If someone does not improve in response to criticism, the solution is
not more or stronger criticism. The solution is for the group to
remove that person from the position of incompetence, in a way that
minimizes hurt feelings as much as possible; see Section 8.3 later in this chapter for
examples. That is a rare occurrence, however. Most people respond
pretty well to criticism that is specific, detailed, and contains a
clear (even if unspoken) expectation of improvement.
Praise won't hurt anyone's
feelings, of course, but that doesn't mean it should
be used any less carefully than criticism. Praise is a tool: before
you use it, ask yourself why you want to use it.
As a rule, it's not a good idea to praise people for
doing what they usually do, or for actions that are a normal and
expected part of participating in the group. If you were to do that,
it would be hard to know when to stop: should you praise
everyone for doing the usual things? After all,
if you leave some people out, they'll wonder why.
It's much better to express praise and gratitude
sparingly, in response to unusual or unexpected efforts, with the
intention of encouraging more of such efforts. When a participant
seems to have moved permanently into a state of higher productivity,
adjust your praise threshold for that person accordingly. Repeated
praise for normal behavior gradually becomes meaningless anyway.
Instead, that person should sense that her high level of productivity
is now considered normal and natural, and only work that goes beyond
that should be specially noticed.
This is not to say that the person's contributions
shouldn't be acknowledged, of course. But remember
that if the project is set up right, everything that person does is
already visible anyway, and so the group will know (and the person
will know that the rest of the group knows) everything she does.

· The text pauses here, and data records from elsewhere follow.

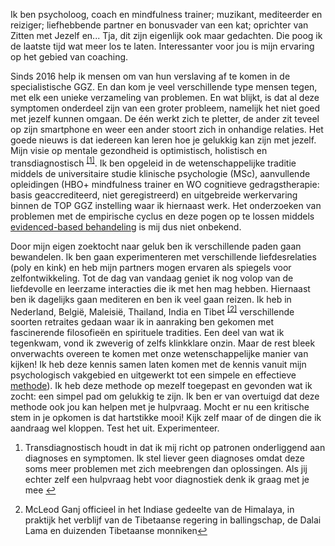 Ik ben psycholoog, coach en mindfulness trainer; muzikant, mediteerder en reiziger; liefhebbende partner en bonusvader van een kat; oprichter van Zitten met Jezelf en...
Tja, dit zijn eigenlijk ook maar gedachten. Die poog ik de laatste tijd wat meer los te laten. Interessanter voor jou is mijn ervaring op het gebied van coaching.

Sinds 2016 help ik mensen om van hun verslaving af te komen in de specialistische GGZ. En dan kom je veel verschillende type mensen tegen, met elk een unieke verzameling van problemen. En wat blijkt, is dat al deze symptomen onderdeel zijn van een groter probleem, namelijk het niet goed met jezelf kunnen omgaan.  De één werkt zich te pletter, de ander zit teveel op zijn smartphone en weer een ander stoort zich in onhandige relaties. Het goede nieuws is dat iedereen kan leren hoe je gelukkig kan zijn met jezelf. Mijn visie op mentale gezondheid is optimistisch, holistisch en transdiagnostisch <sup class="footnote-ref"><a href="#bgfn2" id="bgfnref1">[1]</a></sup>. Ik ben opgeleid in de wetenschappelijke traditie middels de universitaire studie klinische psychologie (MSc), aanvullende opleidingen (HBO+ mindfulness trainer en WO cognitieve gedragstherapie: basis geaccrediteerd, niet geregistreerd) en uitgebreide werkervaring binnen de TOP GGZ instelling waar ik hiernaast werk. Het onderzoeken van problemen met de empirische cyclus en deze pogen op te lossen middels [evidenced-based behandeling](https://dklerksbv.github.io/mindfulness.html?lang=nl#mindfulness) is mij dus niet onbekend. 

Door mijn eigen zoektocht naar geluk ben ik verschillende paden gaan bewandelen. Ik ben gaan experimenteren met verschillende liefdesrelaties (poly en kink) en heb mijn partners mogen ervaren als spiegels voor zelfontwikkeling. Tot de dag van vandaag geniet ik nog volop van de liefdevolle en leerzame interacties die ik met hen mag hebben. Hiernaast ben ik dagelijks gaan mediteren en ben ik veel gaan reizen. Ik heb in Nederland, België, Maleisië, Thailand, India en Tibet <sup class="footnote-ref"><a href="#bgfn3" id="bgfnref2">[2]</a></sup> verschillende soorten retraites gedaan waar ik in aanraking ben gekomen met fascinerende filosofieën en spirituele tradities. Een deel van wat ik tegenkwam, vond ik zweverig of zelfs klinkklare onzin. Maar de rest bleek onverwachts overeen te komen met onze wetenschappelijke manier van kijken! Ik heb deze kennis samen laten komen met de kennis vanuit mijn psychologisch vakgebied en uitgewerkt tot een simpele en effectieve [methode](https://dklerksbv.github.io/blog.html?lang=nl)). Ik heb deze methode op mezelf toegepast en gevonden wat ik zocht: een simpel pad om gelukkig te zijn. Ik ben er van overtuigd dat deze methode ook jou kan helpen met je hulpvraag. Mocht er nu een kritische stem in je opkomen is dat hartstikke mooi! Kijk zelf maar of de dingen die ik aandraag wel kloppen. Test het uit. Experimenteer. 




<section class="footnotes">
  <ol class="footnotes-list">
    <li id="bgfn1" class="footnote-item">
      <p class="footnote-item">
        Transdiagnostisch houdt in dat ik mij richt op patronen onderliggend aan diagnoses en symptomen. Ik stel liever geen diagnoses omdat deze soms meer problemen met zich meebrengen dan oplossingen. Als jij echter zelf een hulpvraag hebt voor diagnostiek denk ik graag met je mee </sup><a href="#bgfnref1" class="footnote-backref">↩</a>
      </p>
    </li>
    <li id="bgfn2" class="footnote-item">
      <p class="footnote-item">
        McLeod Ganj officieel in het Indiase gedeelte van de Himalaya, in praktijk het verblijf van de Tibetaanse regering in ballingschap, de Dalai Lama en duizenden Tibetaanse monniken</sup><a href="#bgfnref2" class="footnote-backref">↩</a>
      </p>
    </li>
  </ol>
</section>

There are also ways to acknowledge someone's work by
means other than direct praise. You could mention in passing, while
discussing a related topic, that she has done a lot of work in the
given area and is the resident expert there; you could publicly
consult her on some question about the code; or perhaps most
effectively, you could conspicuously make further use of the work she
has done, so she sees that others are now comfortable relying on the
results of her work. It's probably not necessary to
do these things in any calculated way. Someone who regularly makes
large contributions in a project will know it, and will occupy a
position of influence by default. There's usually no
need to take explicit steps to ensure this, unless you sense that,
for whatever reason, a contributor is underappreciated.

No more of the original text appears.